Below are the records; copy exactly the stretch from the line containing "- Statistik produk per kategori" through the line containing "- Pencarian transaksi", both ends included, and nothing else.

****************

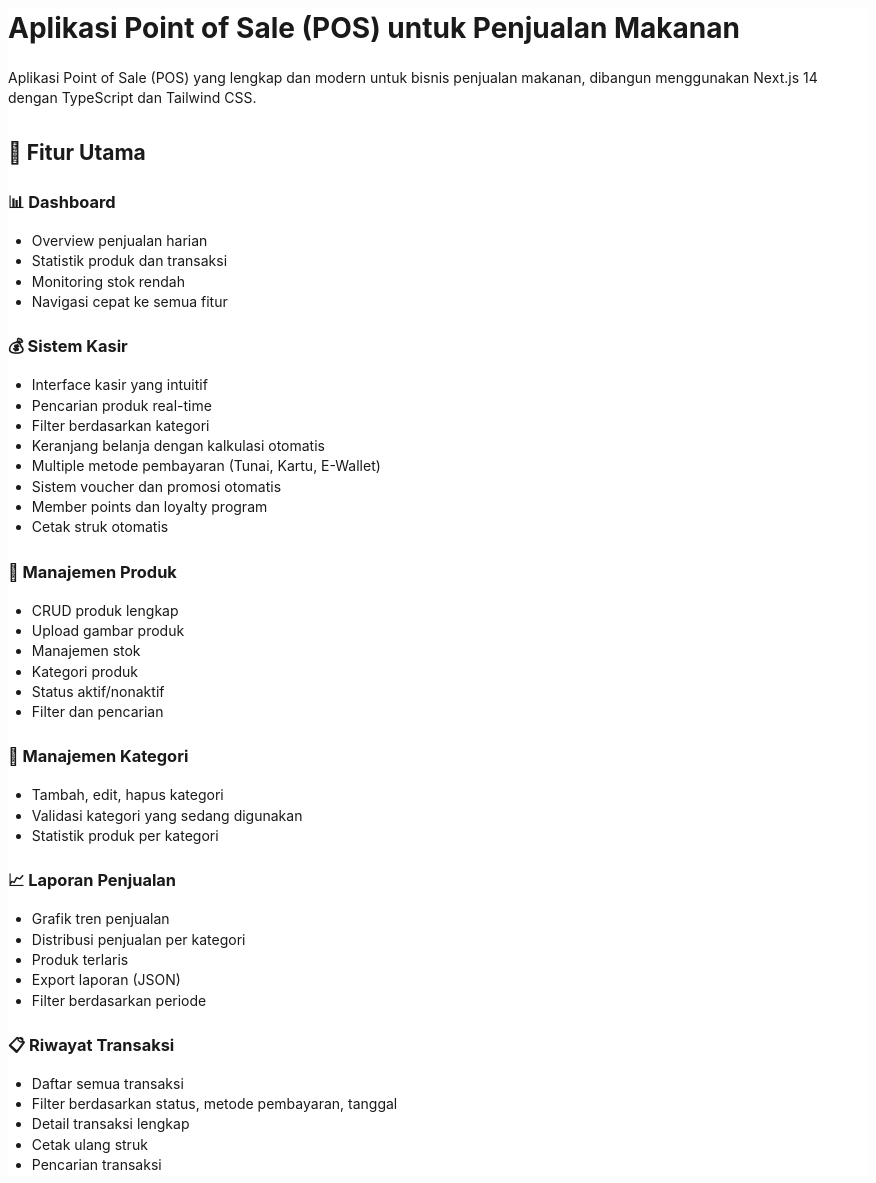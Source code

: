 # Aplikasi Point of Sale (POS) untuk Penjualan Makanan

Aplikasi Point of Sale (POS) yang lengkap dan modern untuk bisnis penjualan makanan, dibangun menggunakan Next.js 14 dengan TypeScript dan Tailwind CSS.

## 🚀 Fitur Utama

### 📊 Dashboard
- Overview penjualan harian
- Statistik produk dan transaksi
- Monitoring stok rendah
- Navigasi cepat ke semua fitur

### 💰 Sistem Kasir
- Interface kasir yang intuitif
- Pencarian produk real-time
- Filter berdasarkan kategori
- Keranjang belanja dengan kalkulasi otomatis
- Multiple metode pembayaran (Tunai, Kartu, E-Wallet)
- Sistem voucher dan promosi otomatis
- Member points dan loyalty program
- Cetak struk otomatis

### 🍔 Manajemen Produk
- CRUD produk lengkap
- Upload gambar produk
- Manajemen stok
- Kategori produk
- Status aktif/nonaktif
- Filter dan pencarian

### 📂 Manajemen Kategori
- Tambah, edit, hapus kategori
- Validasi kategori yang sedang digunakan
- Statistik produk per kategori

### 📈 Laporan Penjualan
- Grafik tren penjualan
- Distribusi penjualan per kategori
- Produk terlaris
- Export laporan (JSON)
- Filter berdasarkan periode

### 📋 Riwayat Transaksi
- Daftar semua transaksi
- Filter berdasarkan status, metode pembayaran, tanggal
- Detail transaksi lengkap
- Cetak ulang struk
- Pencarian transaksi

****************

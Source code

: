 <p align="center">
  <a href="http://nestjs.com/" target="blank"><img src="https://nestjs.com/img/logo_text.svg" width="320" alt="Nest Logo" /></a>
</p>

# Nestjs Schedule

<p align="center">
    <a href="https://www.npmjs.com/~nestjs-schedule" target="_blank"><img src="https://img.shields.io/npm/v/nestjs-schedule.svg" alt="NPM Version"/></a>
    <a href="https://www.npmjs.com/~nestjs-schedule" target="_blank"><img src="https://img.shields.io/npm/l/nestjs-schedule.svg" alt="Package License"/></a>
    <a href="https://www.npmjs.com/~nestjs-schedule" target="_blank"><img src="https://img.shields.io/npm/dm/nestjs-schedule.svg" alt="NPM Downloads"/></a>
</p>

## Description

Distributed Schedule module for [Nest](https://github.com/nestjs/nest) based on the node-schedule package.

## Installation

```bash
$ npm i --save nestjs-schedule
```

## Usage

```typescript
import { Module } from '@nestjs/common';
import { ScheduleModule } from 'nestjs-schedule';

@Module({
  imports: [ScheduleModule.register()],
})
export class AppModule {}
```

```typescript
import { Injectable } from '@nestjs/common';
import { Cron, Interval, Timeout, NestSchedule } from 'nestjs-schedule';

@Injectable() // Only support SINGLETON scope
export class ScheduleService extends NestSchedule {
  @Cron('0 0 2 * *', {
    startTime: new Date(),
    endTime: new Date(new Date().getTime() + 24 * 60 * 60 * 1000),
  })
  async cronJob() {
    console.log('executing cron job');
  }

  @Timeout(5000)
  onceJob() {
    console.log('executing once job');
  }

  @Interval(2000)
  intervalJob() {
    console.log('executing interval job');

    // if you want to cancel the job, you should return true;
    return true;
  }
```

****************

• _OUTPUT OF THE TASK_
- Statistik produk per kategori

### 📈 Laporan Penjualan
- Grafik tren penjualan
- Distribusi penjualan per kategori
- Produk terlaris
- Export laporan (JSON)
- Filter berdasarkan periode

### 📋 Riwayat Transaksi
- Daftar semua transaksi
- Filter berdasarkan status, metode pembayaran, tanggal
- Detail transaksi lengkap
- Cetak ulang struk
- Pencarian transaksi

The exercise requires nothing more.